Neil estaba detrás de la barra sirviendo varias copas de vino a varios hombres sentados allí cuando alzó la mirada para vernos sentados, al otro extremo del lugar y alzó una mano con una sonrisa avergonzada. Alrededor de su cintura portaba un mandil y se había quitado el chaleco para portar solo la camisa remangada. Estaba excitado por la cantidad de clientela pero más lo estuvo al vernos allí sentados. Pronto acudió a nosotros.

—¿Y bien? ¿Qué van a tomar el caballero y la dama?

—¿Vino? —Me preguntó Paul con una sonrisa curiosa y yo asentí.

—¿Una jarra para los dos?

—Así es. —Dije y este colocó las manos en sus caderas, mirándome con una sonrisa.

—Ojalá poder acompañaros, pero tengo faena que hacer. Hoy la dueña se ha marchado porque tiene a una hija a punto de dar a luz y me ha dejado al frente del timón. —Con rapidez se inclinó para sostener mi cuello y besar mi frente y a Paul le hizo exactamente lo mismo. Marchó detrás de la barra para llenarnos una jarra con vino y regresar con ella y dos vasos y nos dejó a  solas mientras iba de un lado a otro atendiendo y cobrando a los clientes. Algunos se iban, otros no se movían de su sitio. Y al rato regresaban más.

—Espero que Neil no hiciese nada indecente el otro día cuando os dejé a solas. —Me dijo Paul con media sonrisa guiñándome un ojo. Estaba insinuando claramente que sabía que nos habíamos besado, pero sabía que en el fondo lo preguntaba en serio. Me pregunté qué sería capaz de hacer si le dijese que Neil se propasó. Preferí no arriesgarme.

—No, no me importunó. —Dije mientras escondía mi rostro tras la copa, para beber un trago.
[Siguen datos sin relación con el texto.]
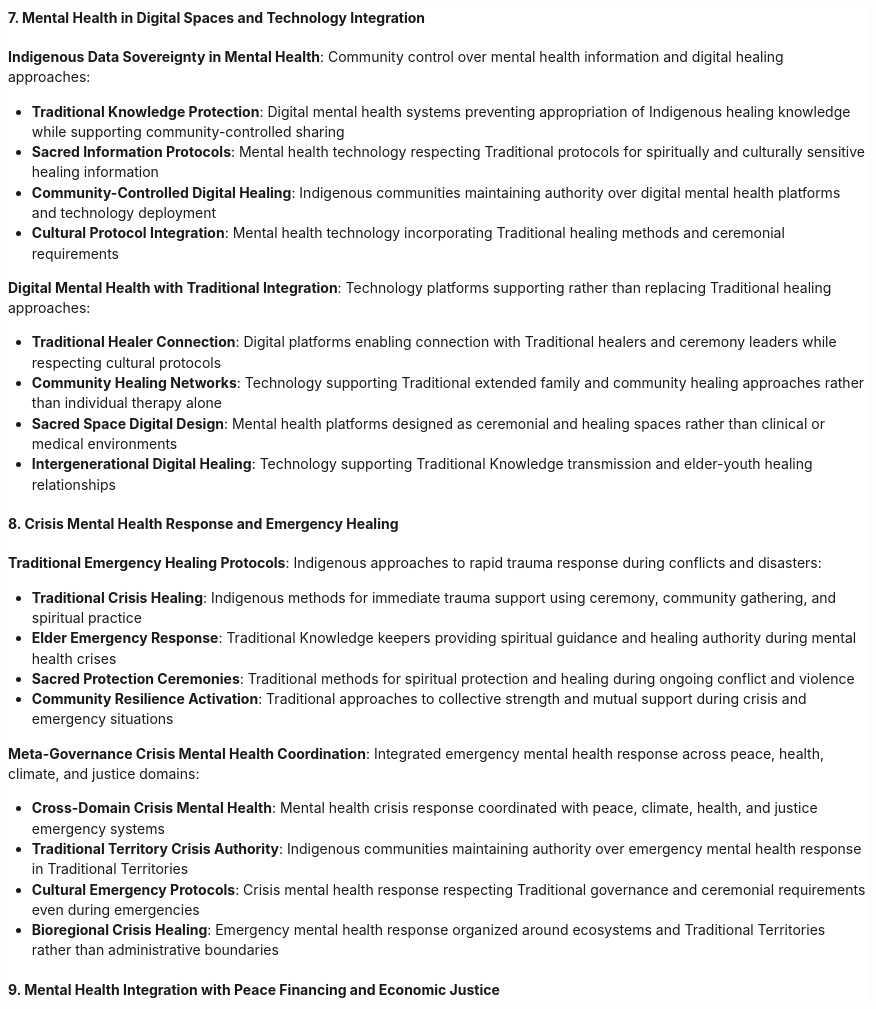 #### 7. Mental Health in Digital Spaces and Technology Integration

**Indigenous Data Sovereignty in Mental Health**: Community control over mental health information and digital healing approaches:

- **Traditional Knowledge Protection**: Digital mental health systems preventing appropriation of Indigenous healing knowledge while supporting community-controlled sharing
- **Sacred Information Protocols**: Mental health technology respecting Traditional protocols for spiritually and culturally sensitive healing information
- **Community-Controlled Digital Healing**: Indigenous communities maintaining authority over digital mental health platforms and technology deployment
- **Cultural Protocol Integration**: Mental health technology incorporating Traditional healing methods and ceremonial requirements

**Digital Mental Health with Traditional Integration**: Technology platforms supporting rather than replacing Traditional healing approaches:
- **Traditional Healer Connection**: Digital platforms enabling connection with Traditional healers and ceremony leaders while respecting cultural protocols
- **Community Healing Networks**: Technology supporting Traditional extended family and community healing approaches rather than individual therapy alone
- **Sacred Space Digital Design**: Mental health platforms designed as ceremonial and healing spaces rather than clinical or medical environments
- **Intergenerational Digital Healing**: Technology supporting Traditional Knowledge transmission and elder-youth healing relationships

#### 8. Crisis Mental Health Response and Emergency Healing

**Traditional Emergency Healing Protocols**: Indigenous approaches to rapid trauma response during conflicts and disasters:

- **Traditional Crisis Healing**: Indigenous methods for immediate trauma support using ceremony, community gathering, and spiritual practice
- **Elder Emergency Response**: Traditional Knowledge keepers providing spiritual guidance and healing authority during mental health crises
- **Sacred Protection Ceremonies**: Traditional methods for spiritual protection and healing during ongoing conflict and violence
- **Community Resilience Activation**: Traditional approaches to collective strength and mutual support during crisis and emergency situations

**Meta-Governance Crisis Mental Health Coordination**: Integrated emergency mental health response across peace, health, climate, and justice domains:
- **Cross-Domain Crisis Mental Health**: Mental health crisis response coordinated with peace, climate, health, and justice emergency systems
- **Traditional Territory Crisis Authority**: Indigenous communities maintaining authority over emergency mental health response in Traditional Territories
- **Cultural Emergency Protocols**: Crisis mental health response respecting Traditional governance and ceremonial requirements even during emergencies
- **Bioregional Crisis Healing**: Emergency mental health response organized around ecosystems and Traditional Territories rather than administrative boundaries

#### 9. Mental Health Integration with Peace Financing and Economic Justice

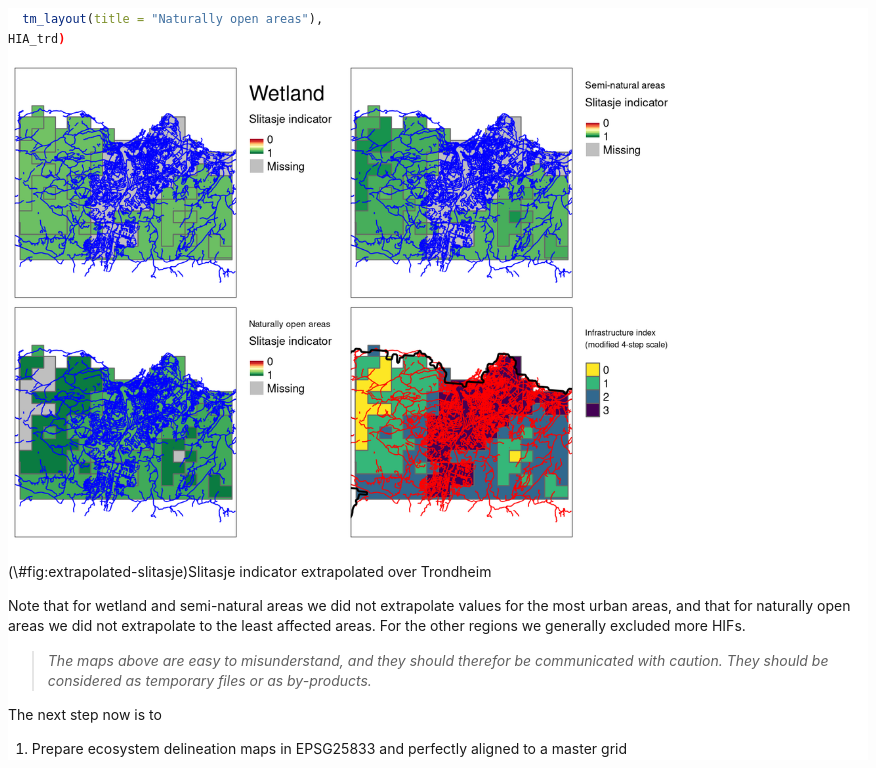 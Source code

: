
 ```r
  tm_layout(title = "Naturally open areas"),
HIA_trd)
```

<div class="figure">
<img src="slitasje_files/figure-html/extrapolated-slitasje-1.png" alt="Slitasje indicator extrapolated over Trondheim" width="672" />
<p class="caption">(\#fig:extrapolated-slitasje)Slitasje indicator extrapolated over Trondheim</p>
</div>

Note that for wetland and semi-natural areas we did not
extrapolate values for the most urban areas, and that for naturally open
areas we did not extrapolate to the least affected areas.
For the other regions we generally excluded more HIFs. 

> *The maps above are easy to misunderstand, and they should therefor be
> communicated with caution. They should be considered as temporary
> files or as by-products.*


The next step now is to

1. Prepare ecosystem delineation maps in EPSG25833 and perfectly aligned to a master grid
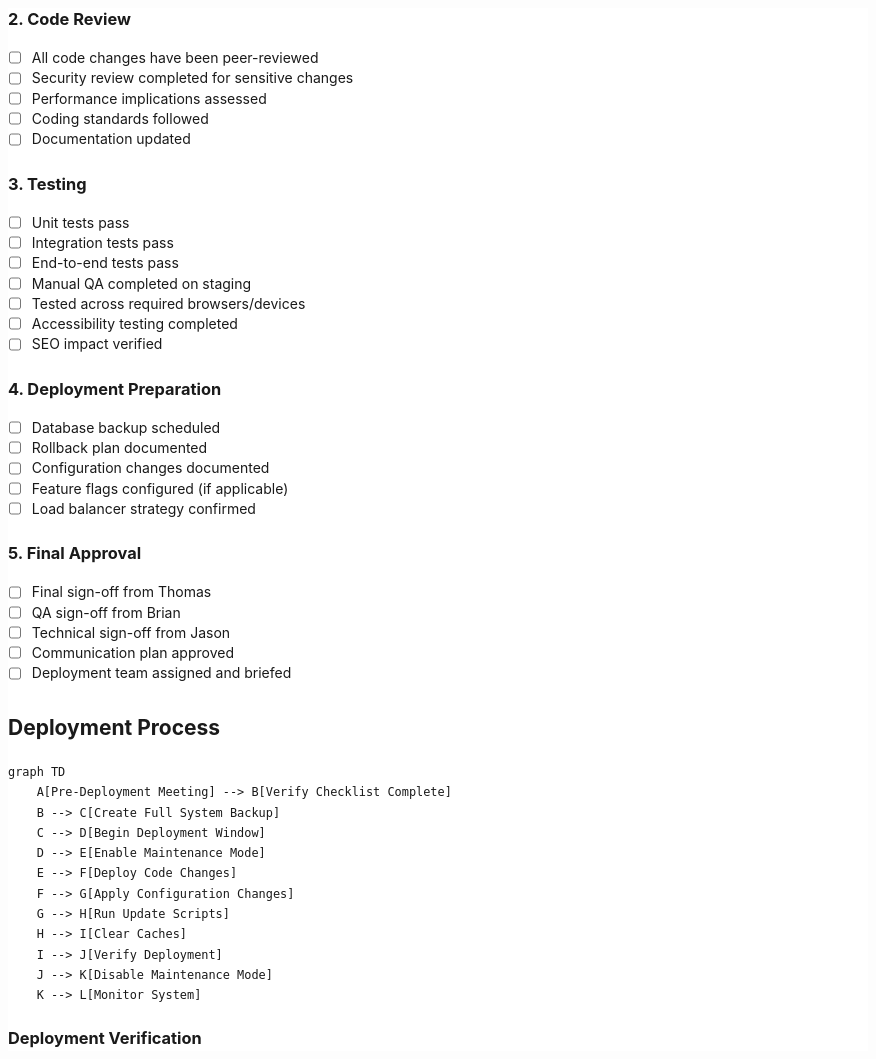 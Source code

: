 ### 2. Code Review

- [ ] All code changes have been peer-reviewed
- [ ] Security review completed for sensitive changes
- [ ] Performance implications assessed
- [ ] Coding standards followed
- [ ] Documentation updated

### 3. Testing

- [ ] Unit tests pass
- [ ] Integration tests pass
- [ ] End-to-end tests pass
- [ ] Manual QA completed on staging
- [ ] Tested across required browsers/devices
- [ ] Accessibility testing completed
- [ ] SEO impact verified

### 4. Deployment Preparation

- [ ] Database backup scheduled
- [ ] Rollback plan documented
- [ ] Configuration changes documented
- [ ] Feature flags configured (if applicable)
- [ ] Load balancer strategy confirmed

### 5. Final Approval

- [ ] Final sign-off from Thomas
- [ ] QA sign-off from Brian
- [ ] Technical sign-off from Jason
- [ ] Communication plan approved
- [ ] Deployment team assigned and briefed

## Deployment Process

```mermaid
graph TD
    A[Pre-Deployment Meeting] --> B[Verify Checklist Complete]
    B --> C[Create Full System Backup]
    C --> D[Begin Deployment Window]
    D --> E[Enable Maintenance Mode]
    E --> F[Deploy Code Changes]
    F --> G[Apply Configuration Changes]
    G --> H[Run Update Scripts]
    H --> I[Clear Caches]
    I --> J[Verify Deployment]
    J --> K[Disable Maintenance Mode]
    K --> L[Monitor System]
```

### Deployment Verification
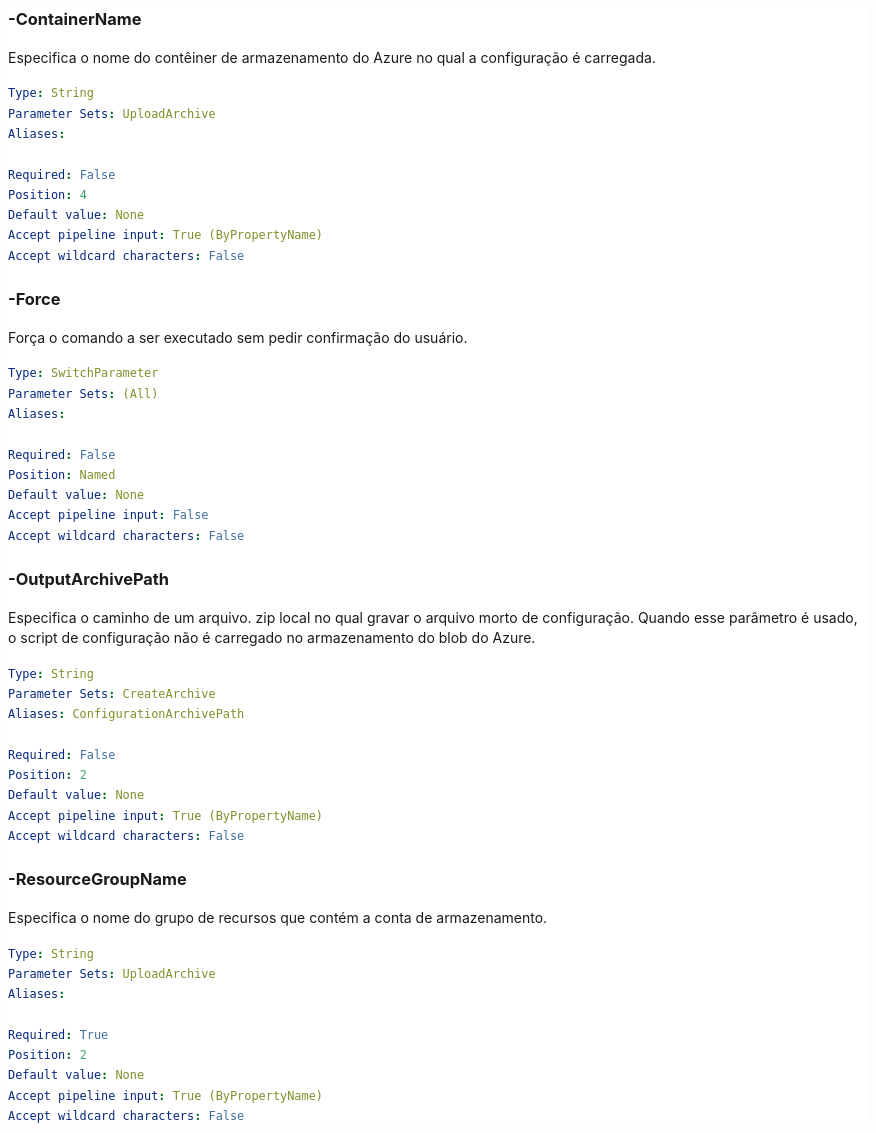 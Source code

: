 ### -ContainerName
Especifica o nome do contêiner de armazenamento do Azure no qual a configuração é carregada.

```yaml
Type: String
Parameter Sets: UploadArchive
Aliases: 

Required: False
Position: 4
Default value: None
Accept pipeline input: True (ByPropertyName)
Accept wildcard characters: False
```

### -Force
Força o comando a ser executado sem pedir confirmação do usuário.

```yaml
Type: SwitchParameter
Parameter Sets: (All)
Aliases: 

Required: False
Position: Named
Default value: None
Accept pipeline input: False
Accept wildcard characters: False
```

### -OutputArchivePath
Especifica o caminho de um arquivo. zip local no qual gravar o arquivo morto de configuração.
Quando esse parâmetro é usado, o script de configuração não é carregado no armazenamento do blob do Azure.

```yaml
Type: String
Parameter Sets: CreateArchive
Aliases: ConfigurationArchivePath

Required: False
Position: 2
Default value: None
Accept pipeline input: True (ByPropertyName)
Accept wildcard characters: False
```

### -ResourceGroupName
Especifica o nome do grupo de recursos que contém a conta de armazenamento.

```yaml
Type: String
Parameter Sets: UploadArchive
Aliases: 

Required: True
Position: 2
Default value: None
Accept pipeline input: True (ByPropertyName)
Accept wildcard characters: False
```
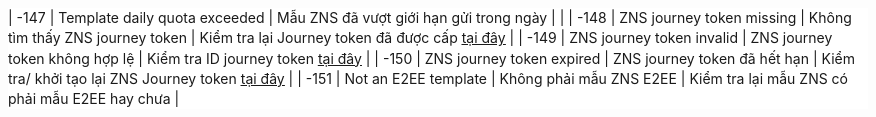 | -147   | Template daily quota exceeded                                                                         | Mẫu ZNS đã vượt giới hạn gửi trong ngày                                                                                                   |                                                                                                                                                                                                                                                                                                                                                                                                                                                                                                                                                                                                                                                                                                                                                                                                                         |
| -148   | ZNS journey token missing                                                                             | Không tìm thấy ZNS journey token                                                                                                          | Kiểm tra lại Journey token đã được cấp <ins>[tại đây](https://developers.zalo.me/docs/api/zalo-notification-service-api/gui-zns/gui-zns-journey-post-6350#:~:text=Ki%E1%BB%83m%20tra%20Journey%20Token)</ins>                                                                                                                                                                                                                                                                                                                                                                                                                                                                                                                                                                                                           |
| -149   | ZNS journey token invalid                                                                             | ZNS journey token không hợp lệ                                                                                                            | Kiểm tra ID journey token <ins>[tại đây](https://developers.zalo.me/docs/api/zalo-notification-service-api/gui-zns/gui-zns-journey-post-6350#:~:text=Ki%E1%BB%83m%20tra%20Journey%20Token)</ins>                                                                                                                                                                                                                                                                                                                                                                                                                                                                                                                                                                                                                        |
| -150   | ZNS journey token expired                                                                             | ZNS journey token đã hết hạn                                                                                                              | Kiểm tra/ khởi tạo lại ZNS Journey token <ins>[tại đây](https://developers.zalo.me/docs/api/zalo-notification-service-api/gui-zns/gui-zns-journey-post-6350)</ins>                                                                                                                                                                                                                                                                                                                                                                                                                                                                                                                                                                                                                                                      |
| -151   | Not an E2EE template                                                                                  | Không phải mẫu ZNS E2EE                                                                                                                   | Kiểm tra lại mẫu ZNS có phải mẫu E2EE hay chưa                                                                                                                                                                                                                                                                                                                                                                                                                                                                                                                                                                                                                                                                                                                                                                          | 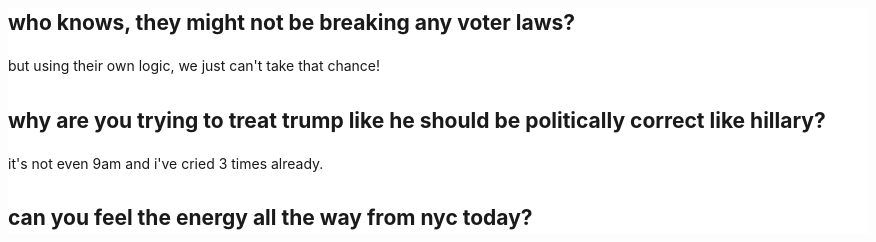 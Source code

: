 ## who knows, they might not be breaking any voter laws?
but using their own logic, we just can't take that chance!

## why are you trying to treat trump like he should be politically correct like hillary?
it's not even 9am and i've cried 3 times already.

## can you feel the energy all the way from nyc today?

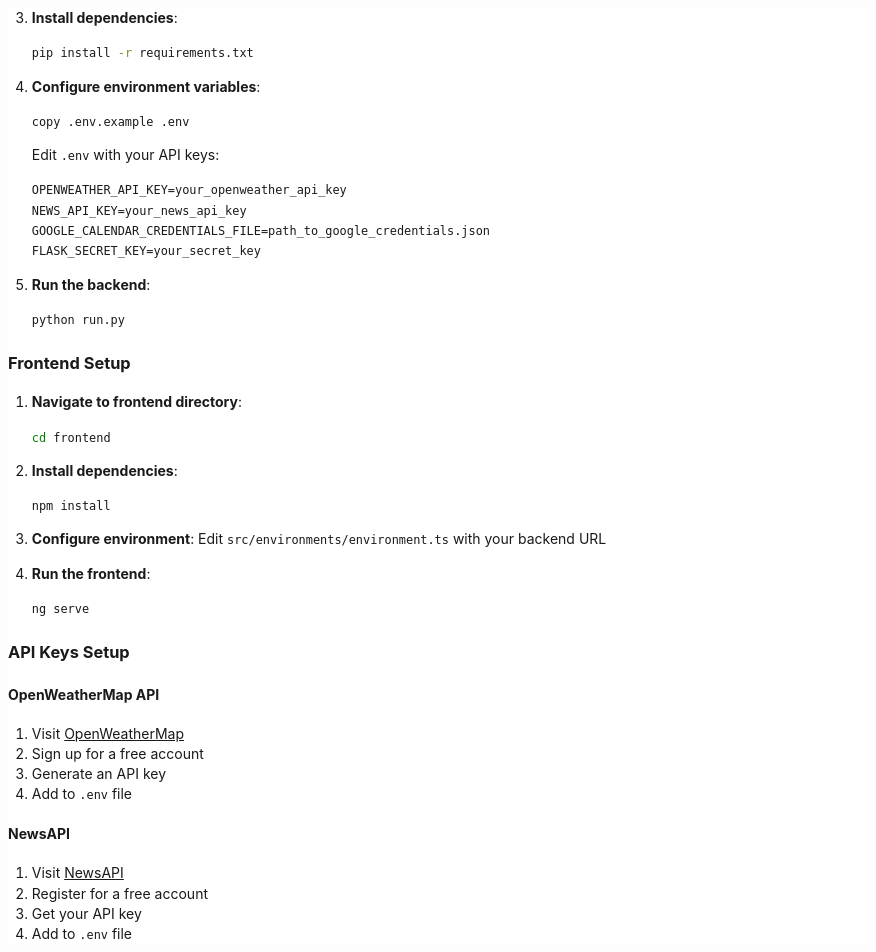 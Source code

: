 3. **Install dependencies**:
   ```bash
   pip install -r requirements.txt
   ```

4. **Configure environment variables**:
   ```bash
   copy .env.example .env
   ```
   
   Edit `.env` with your API keys:
   ```
   OPENWEATHER_API_KEY=your_openweather_api_key
   NEWS_API_KEY=your_news_api_key
   GOOGLE_CALENDAR_CREDENTIALS_FILE=path_to_google_credentials.json
   FLASK_SECRET_KEY=your_secret_key
   ```

5. **Run the backend**:
   ```bash
   python run.py
   ```

### Frontend Setup

1. **Navigate to frontend directory**:
   ```bash
   cd frontend
   ```

2. **Install dependencies**:
   ```bash
   npm install
   ```

3. **Configure environment**:
   Edit `src/environments/environment.ts` with your backend URL

4. **Run the frontend**:
   ```bash
   ng serve
   ```

### API Keys Setup

#### OpenWeatherMap API
1. Visit [OpenWeatherMap](https://openweathermap.org/api)
2. Sign up for a free account
3. Generate an API key
4. Add to `.env` file

#### NewsAPI
1. Visit [NewsAPI](https://newsapi.org/)
2. Register for a free account
3. Get your API key
4. Add to `.env` file

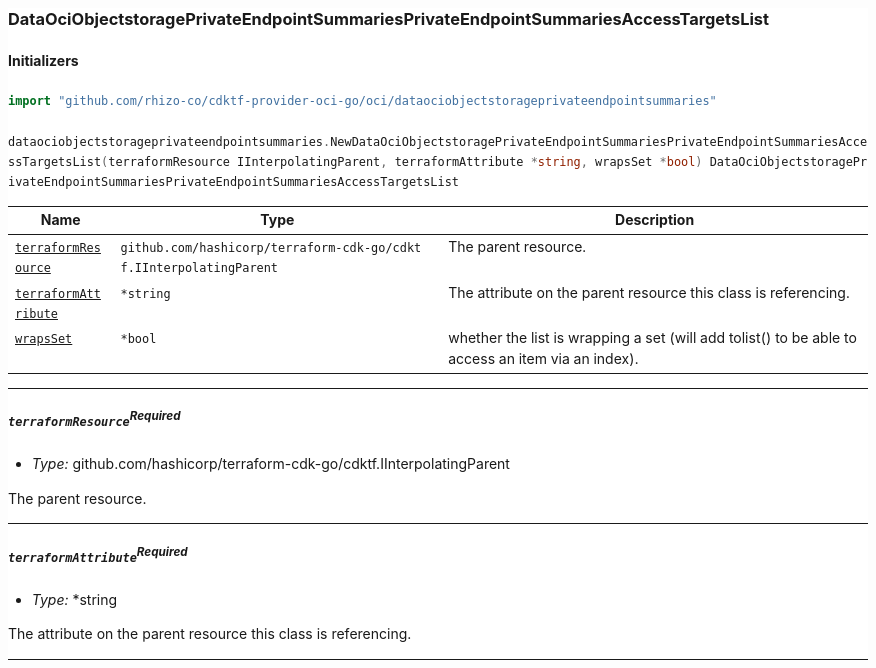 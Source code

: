 

### DataOciObjectstoragePrivateEndpointSummariesPrivateEndpointSummariesAccessTargetsList <a name="DataOciObjectstoragePrivateEndpointSummariesPrivateEndpointSummariesAccessTargetsList" id="rhizo-co-terraform-provider-oci.dataOciObjectstoragePrivateEndpointSummaries.DataOciObjectstoragePrivateEndpointSummariesPrivateEndpointSummariesAccessTargetsList"></a>

#### Initializers <a name="Initializers" id="rhizo-co-terraform-provider-oci.dataOciObjectstoragePrivateEndpointSummaries.DataOciObjectstoragePrivateEndpointSummariesPrivateEndpointSummariesAccessTargetsList.Initializer"></a>

```go
import "github.com/rhizo-co/cdktf-provider-oci-go/oci/dataociobjectstorageprivateendpointsummaries"

dataociobjectstorageprivateendpointsummaries.NewDataOciObjectstoragePrivateEndpointSummariesPrivateEndpointSummariesAccessTargetsList(terraformResource IInterpolatingParent, terraformAttribute *string, wrapsSet *bool) DataOciObjectstoragePrivateEndpointSummariesPrivateEndpointSummariesAccessTargetsList
```

| **Name** | **Type** | **Description** |
| --- | --- | --- |
| <code><a href="#rhizo-co-terraform-provider-oci.dataOciObjectstoragePrivateEndpointSummaries.DataOciObjectstoragePrivateEndpointSummariesPrivateEndpointSummariesAccessTargetsList.Initializer.parameter.terraformResource">terraformResource</a></code> | <code>github.com/hashicorp/terraform-cdk-go/cdktf.IInterpolatingParent</code> | The parent resource. |
| <code><a href="#rhizo-co-terraform-provider-oci.dataOciObjectstoragePrivateEndpointSummaries.DataOciObjectstoragePrivateEndpointSummariesPrivateEndpointSummariesAccessTargetsList.Initializer.parameter.terraformAttribute">terraformAttribute</a></code> | <code>*string</code> | The attribute on the parent resource this class is referencing. |
| <code><a href="#rhizo-co-terraform-provider-oci.dataOciObjectstoragePrivateEndpointSummaries.DataOciObjectstoragePrivateEndpointSummariesPrivateEndpointSummariesAccessTargetsList.Initializer.parameter.wrapsSet">wrapsSet</a></code> | <code>*bool</code> | whether the list is wrapping a set (will add tolist() to be able to access an item via an index). |

---

##### `terraformResource`<sup>Required</sup> <a name="terraformResource" id="rhizo-co-terraform-provider-oci.dataOciObjectstoragePrivateEndpointSummaries.DataOciObjectstoragePrivateEndpointSummariesPrivateEndpointSummariesAccessTargetsList.Initializer.parameter.terraformResource"></a>

- *Type:* github.com/hashicorp/terraform-cdk-go/cdktf.IInterpolatingParent

The parent resource.

---

##### `terraformAttribute`<sup>Required</sup> <a name="terraformAttribute" id="rhizo-co-terraform-provider-oci.dataOciObjectstoragePrivateEndpointSummaries.DataOciObjectstoragePrivateEndpointSummariesPrivateEndpointSummariesAccessTargetsList.Initializer.parameter.terraformAttribute"></a>

- *Type:* *string

The attribute on the parent resource this class is referencing.

---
Él asintió conforme.

—Me sorprendió cuando me lo contó al día siguiente. Realmente no sabía que estaba interesado en ti. Ni que tú lo estuvieses por él. Apenas os acabáis de reencontrar. ¿Entiendes?

—También me sorprendió a mí. Pero ocurrió sin más. Supongo que ambos lo necesitábamos. No sé. —Suspiré y él asintió con melancolía—. No me hagas esto. —Solté, dándole una patada debajo de la mesa, haciéndole dar un respingo—. ¿Habré de besarte a ti también para que no pongas esa cara de mohíno? —Él enrojeció tras mi pregunta y escondió él esta vez su expresión detrás de la copa—. Mira que no habéis cambiado un ápice, seguís igual de infantiles.

—No digas eso. —Soltó, herido—. Hemos madurado lo suficiente como para saber que me tengo que hacer a un lado respecto a vosotros.

—¡Ni se te ocurra! —Dije, volviendo a patearle la espinilla.

—¡Auch! —Me devolvió el golpe pero yo lo esquivé, solo pateó el bajo de mi falda.

—¿Oíste? Nada de hacerse a un lado. ¡Ni que fueras un estorbo o un problema!

Nos quedamos en silencio unos segundos hasta que sus ojos se ampliaron, miraron hacia un Punto detrás de mí y se sonrió. Miraba en dirección de la puerta, por donde entraron un grupo de cuatro chicas que se sentaron en una mesa cerca de la barra. Las señaló con un ademán de su mentón, después escondiéndose tras la copa.

—Esas son tus competidoras. —Dijo con media sonrisa cínica—. Seguro que solo han venido a ver a Neil. Mira, como lo señalan. Es cuestión de tiempo que se pongan a llamarlo para que las atienda cuanto antes.

—No son mis competidoras. —Dije, ignorándolas—. Ni siquiera rivales o adversarias. No son nada.

—¿Hum? —Preguntó, centrando su atención en mí—. ¿Acaso no te pone celosa?

—Ni una pizca. —Las miré por encima de mi hombro—. Ellas nunca tendrán lo que tengo yo con Neil. O contigo. Pueden coquetearle, pueden besarle o acostarse con él. No me importa. Neil no es mi propiedad igual que yo no lo soy de nadie. Pero nunca podrán tener la conexión que tengo con él, fuimos igual que hermanos. Y lo seguiremos siendo.